Giustizia: Mattarella, ‘non tutte rivendicazioni possono essere accolte in azione giudici’
Napoli, 15 mag. (Adnkronos) – “Talvolta le istanze di tutela dei diritti che vengono presentate alla Magistratura assumono connotazioni nuove e inedite, rispetto alle quali risulta difficile rinvenire una puntuale e chiara disciplina normativa, nonostante sia stata a più voci sollecitata. Vi sono, indubbiamente, alcuni ritardi del legislatore. Ma la risposta alle istanze di giustizia impegna la Magistratura a trovare soluzioni ancorate esclusivamente nel diritto positivo”. Lo ha sottolineato il Presidente della Repubblica, Sergio Mattarella, intervenendo all’inaugurazione a Castel Capuano della terza sede della Scuola superiore della magistratura.

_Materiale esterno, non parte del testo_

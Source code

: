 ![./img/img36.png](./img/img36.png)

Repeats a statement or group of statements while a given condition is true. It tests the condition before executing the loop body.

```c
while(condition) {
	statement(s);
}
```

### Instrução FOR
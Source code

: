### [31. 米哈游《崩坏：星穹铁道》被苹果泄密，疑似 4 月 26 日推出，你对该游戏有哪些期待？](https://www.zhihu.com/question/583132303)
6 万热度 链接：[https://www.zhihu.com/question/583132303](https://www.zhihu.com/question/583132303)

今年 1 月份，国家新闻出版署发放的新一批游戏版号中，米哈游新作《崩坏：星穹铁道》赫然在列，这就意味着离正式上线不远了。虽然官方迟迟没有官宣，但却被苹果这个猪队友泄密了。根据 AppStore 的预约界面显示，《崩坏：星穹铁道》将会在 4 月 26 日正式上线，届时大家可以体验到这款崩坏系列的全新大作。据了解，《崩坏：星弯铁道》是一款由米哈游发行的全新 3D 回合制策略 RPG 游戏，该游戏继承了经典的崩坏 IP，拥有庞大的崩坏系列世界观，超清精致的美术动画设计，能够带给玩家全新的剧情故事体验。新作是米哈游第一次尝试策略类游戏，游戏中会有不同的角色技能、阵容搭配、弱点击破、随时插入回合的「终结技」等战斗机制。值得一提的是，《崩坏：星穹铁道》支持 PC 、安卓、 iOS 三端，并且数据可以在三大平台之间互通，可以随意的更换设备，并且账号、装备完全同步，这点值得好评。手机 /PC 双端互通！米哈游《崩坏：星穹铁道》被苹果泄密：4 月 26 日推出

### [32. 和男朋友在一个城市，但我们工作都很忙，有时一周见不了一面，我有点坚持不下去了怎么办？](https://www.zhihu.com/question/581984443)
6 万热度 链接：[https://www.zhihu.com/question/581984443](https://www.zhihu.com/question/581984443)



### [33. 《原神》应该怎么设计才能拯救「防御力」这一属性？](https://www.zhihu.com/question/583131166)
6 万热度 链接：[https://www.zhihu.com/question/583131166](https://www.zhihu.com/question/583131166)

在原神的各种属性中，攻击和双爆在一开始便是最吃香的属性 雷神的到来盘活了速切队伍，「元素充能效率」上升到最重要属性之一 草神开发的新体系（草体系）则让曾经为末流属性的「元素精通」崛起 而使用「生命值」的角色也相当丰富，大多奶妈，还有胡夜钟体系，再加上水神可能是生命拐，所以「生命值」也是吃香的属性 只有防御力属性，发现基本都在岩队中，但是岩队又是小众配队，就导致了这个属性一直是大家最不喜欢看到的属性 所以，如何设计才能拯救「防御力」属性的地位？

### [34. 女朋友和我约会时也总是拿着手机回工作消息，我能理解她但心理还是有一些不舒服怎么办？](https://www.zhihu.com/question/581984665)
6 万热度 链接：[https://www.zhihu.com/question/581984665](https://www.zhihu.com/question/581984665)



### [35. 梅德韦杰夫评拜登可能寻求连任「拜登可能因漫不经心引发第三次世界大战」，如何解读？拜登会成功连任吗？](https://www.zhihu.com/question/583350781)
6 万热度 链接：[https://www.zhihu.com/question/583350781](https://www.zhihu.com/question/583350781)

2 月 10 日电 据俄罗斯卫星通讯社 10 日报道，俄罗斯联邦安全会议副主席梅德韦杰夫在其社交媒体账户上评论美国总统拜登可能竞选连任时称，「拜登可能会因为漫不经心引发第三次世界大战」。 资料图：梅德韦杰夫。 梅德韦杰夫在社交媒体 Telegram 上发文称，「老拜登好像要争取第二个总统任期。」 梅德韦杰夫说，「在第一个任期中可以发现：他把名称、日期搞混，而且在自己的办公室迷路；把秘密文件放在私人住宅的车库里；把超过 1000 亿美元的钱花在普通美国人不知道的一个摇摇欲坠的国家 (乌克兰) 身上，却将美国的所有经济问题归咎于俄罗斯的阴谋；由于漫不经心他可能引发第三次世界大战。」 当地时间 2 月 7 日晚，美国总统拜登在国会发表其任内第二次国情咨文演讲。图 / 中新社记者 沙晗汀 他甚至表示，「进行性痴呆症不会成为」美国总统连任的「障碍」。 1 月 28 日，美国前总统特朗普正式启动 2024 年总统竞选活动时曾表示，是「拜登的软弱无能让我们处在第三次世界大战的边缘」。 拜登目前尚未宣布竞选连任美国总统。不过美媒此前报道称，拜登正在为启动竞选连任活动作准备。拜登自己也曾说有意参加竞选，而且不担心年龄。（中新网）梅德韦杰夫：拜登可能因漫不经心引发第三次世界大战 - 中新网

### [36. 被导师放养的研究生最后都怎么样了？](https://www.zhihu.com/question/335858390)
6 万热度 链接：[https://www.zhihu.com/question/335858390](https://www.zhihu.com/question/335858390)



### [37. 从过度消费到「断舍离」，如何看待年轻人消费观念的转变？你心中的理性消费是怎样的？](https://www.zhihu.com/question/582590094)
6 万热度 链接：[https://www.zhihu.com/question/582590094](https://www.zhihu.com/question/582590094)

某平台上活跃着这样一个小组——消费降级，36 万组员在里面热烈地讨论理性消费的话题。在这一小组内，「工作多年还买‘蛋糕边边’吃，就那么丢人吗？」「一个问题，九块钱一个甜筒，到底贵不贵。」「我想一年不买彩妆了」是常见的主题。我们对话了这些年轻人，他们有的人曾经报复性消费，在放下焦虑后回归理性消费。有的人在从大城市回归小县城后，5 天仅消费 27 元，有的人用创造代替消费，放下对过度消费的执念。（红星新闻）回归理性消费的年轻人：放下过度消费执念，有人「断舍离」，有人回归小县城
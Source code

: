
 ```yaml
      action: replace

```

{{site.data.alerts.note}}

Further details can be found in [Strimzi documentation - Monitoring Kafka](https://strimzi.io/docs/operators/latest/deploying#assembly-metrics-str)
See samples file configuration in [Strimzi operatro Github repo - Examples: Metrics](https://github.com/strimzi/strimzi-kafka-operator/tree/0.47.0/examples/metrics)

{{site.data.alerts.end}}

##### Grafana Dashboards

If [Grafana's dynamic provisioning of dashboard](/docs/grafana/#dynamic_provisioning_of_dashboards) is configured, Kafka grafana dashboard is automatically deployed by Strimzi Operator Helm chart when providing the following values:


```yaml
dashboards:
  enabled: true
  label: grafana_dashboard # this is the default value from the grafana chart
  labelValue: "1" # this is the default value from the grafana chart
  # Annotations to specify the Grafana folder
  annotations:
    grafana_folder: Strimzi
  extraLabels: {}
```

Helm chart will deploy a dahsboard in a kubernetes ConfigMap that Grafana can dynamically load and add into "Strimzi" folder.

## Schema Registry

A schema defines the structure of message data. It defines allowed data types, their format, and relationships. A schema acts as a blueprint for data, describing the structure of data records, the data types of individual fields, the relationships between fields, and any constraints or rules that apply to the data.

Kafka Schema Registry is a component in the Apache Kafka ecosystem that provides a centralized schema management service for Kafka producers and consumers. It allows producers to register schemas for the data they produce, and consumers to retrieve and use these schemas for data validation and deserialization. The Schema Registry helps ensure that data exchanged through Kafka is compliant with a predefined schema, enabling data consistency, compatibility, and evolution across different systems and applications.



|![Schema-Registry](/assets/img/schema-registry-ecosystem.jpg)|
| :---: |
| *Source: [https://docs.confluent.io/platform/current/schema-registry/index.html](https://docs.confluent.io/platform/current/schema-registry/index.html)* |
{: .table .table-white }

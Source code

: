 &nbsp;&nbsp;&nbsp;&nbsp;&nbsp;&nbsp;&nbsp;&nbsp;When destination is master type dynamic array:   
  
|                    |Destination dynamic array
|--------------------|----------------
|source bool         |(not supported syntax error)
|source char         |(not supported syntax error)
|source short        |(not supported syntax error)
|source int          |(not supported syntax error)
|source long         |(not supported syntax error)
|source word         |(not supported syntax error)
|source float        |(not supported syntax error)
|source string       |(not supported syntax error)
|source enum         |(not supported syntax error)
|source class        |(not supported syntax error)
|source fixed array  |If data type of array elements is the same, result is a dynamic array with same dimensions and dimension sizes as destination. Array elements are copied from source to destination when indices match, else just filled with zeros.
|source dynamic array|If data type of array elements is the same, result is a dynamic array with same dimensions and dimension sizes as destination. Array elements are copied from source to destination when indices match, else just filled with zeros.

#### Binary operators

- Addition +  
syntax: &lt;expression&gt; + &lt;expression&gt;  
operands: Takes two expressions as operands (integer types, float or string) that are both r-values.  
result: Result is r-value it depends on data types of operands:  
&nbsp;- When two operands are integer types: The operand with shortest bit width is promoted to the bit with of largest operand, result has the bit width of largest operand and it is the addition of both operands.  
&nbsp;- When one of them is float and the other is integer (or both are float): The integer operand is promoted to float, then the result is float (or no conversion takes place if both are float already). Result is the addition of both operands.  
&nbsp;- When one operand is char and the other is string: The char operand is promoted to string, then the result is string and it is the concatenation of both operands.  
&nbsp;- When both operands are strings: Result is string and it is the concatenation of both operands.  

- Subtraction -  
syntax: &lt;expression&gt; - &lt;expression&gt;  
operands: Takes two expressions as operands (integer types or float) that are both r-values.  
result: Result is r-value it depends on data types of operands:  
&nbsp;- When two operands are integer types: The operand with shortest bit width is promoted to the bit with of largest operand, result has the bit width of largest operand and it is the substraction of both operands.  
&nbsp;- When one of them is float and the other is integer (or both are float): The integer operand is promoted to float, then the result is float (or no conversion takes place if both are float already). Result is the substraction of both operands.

“Si deve avere ben chiara -ha sottolineato il Capo dello Stato- la distinzione della doverosa interpretazione e applicazione delle norme rispetto alla pretesa di poterne creare per soddisfare esigenze che non possono trovare riscontro nell’ambito della funzione giurisdizionale, secondo quanto è previsto nel nostro ordinamento costituzionale. È certamente vero che talvolta legittime rivendicazioni -spesso umanamente comprensibili e da valutare con attenzione – possono rimanere senza risposta ma questo non può voler dire che tutte le istanze –anche quelle senza riscontro nella legge- debbano poter trovare accoglienza nell’azione giudiziaria”.
“La Costituzione definisce con puntualità l’ambito delle attribuzioni che sono affidate agli organi giudiziari, così come i compiti e le decisioni che appartengono, invece, ad altri organi, titolari di altri poteri. Questo riparto -ha concluso Mattarella- va rispettato”.